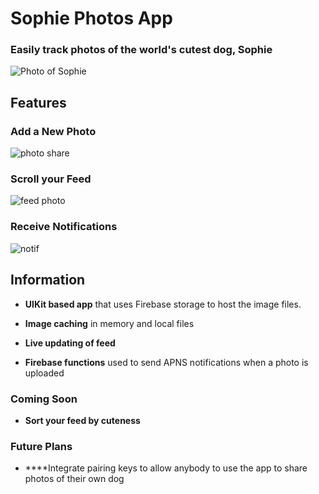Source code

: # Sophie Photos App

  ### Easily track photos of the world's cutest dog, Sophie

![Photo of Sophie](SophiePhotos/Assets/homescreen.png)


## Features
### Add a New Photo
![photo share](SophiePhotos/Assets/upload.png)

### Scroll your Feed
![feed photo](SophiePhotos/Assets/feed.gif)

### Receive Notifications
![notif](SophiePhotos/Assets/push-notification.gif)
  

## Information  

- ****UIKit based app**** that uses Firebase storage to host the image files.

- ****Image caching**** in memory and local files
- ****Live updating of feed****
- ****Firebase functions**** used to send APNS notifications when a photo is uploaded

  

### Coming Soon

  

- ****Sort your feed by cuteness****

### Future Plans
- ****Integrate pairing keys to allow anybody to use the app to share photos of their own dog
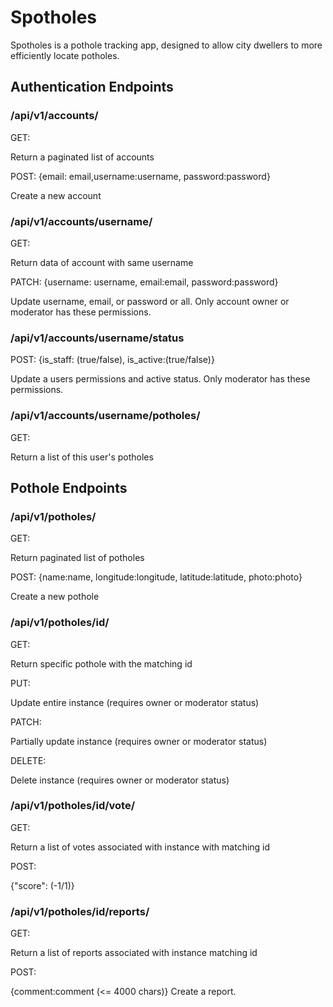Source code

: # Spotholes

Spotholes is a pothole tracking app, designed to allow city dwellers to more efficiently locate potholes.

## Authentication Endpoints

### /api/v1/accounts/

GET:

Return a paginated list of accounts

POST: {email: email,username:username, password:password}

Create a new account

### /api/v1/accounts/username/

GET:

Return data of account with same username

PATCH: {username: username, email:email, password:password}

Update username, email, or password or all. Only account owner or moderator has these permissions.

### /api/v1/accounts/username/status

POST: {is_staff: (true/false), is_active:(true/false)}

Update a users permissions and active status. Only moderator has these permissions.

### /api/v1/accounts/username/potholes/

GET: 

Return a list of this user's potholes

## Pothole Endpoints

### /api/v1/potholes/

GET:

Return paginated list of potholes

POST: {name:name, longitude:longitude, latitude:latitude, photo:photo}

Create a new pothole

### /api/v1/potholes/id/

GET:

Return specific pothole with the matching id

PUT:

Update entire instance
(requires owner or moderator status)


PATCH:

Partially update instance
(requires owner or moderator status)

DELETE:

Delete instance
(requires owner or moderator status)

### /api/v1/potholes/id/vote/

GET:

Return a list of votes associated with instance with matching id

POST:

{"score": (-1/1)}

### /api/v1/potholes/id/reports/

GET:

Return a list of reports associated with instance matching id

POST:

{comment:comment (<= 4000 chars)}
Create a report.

- - - -

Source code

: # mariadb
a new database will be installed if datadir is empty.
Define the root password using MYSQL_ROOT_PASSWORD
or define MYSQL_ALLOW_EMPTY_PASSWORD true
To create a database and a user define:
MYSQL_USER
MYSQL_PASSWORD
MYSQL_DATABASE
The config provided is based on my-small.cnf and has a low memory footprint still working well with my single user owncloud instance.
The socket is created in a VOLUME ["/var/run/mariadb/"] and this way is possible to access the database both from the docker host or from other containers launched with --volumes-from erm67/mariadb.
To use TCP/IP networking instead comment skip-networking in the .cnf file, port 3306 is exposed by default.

- - - -

▶ **EXERCISE REQUIREMENTS**
Look through the entries above and quote exactly the lines from the line with "MYSQL_DATABASE" to the line with "To use TCP/IP", counting both of those lines.

▶ **RESPONSE FOR THIS EXERCISE**
MYSQL_DATABASE
The config provided is based on my-small.cnf and has a low memory footprint still working well with my single user owncloud instance.
The socket is created in a VOLUME ["/var/run/mariadb/"] and this way is possible to access the database both from the docker host or from other containers launched with --volumes-from erm67/mariadb.
To use TCP/IP networking instead comment skip-networking in the .cnf file, port 3306 is exposed by default.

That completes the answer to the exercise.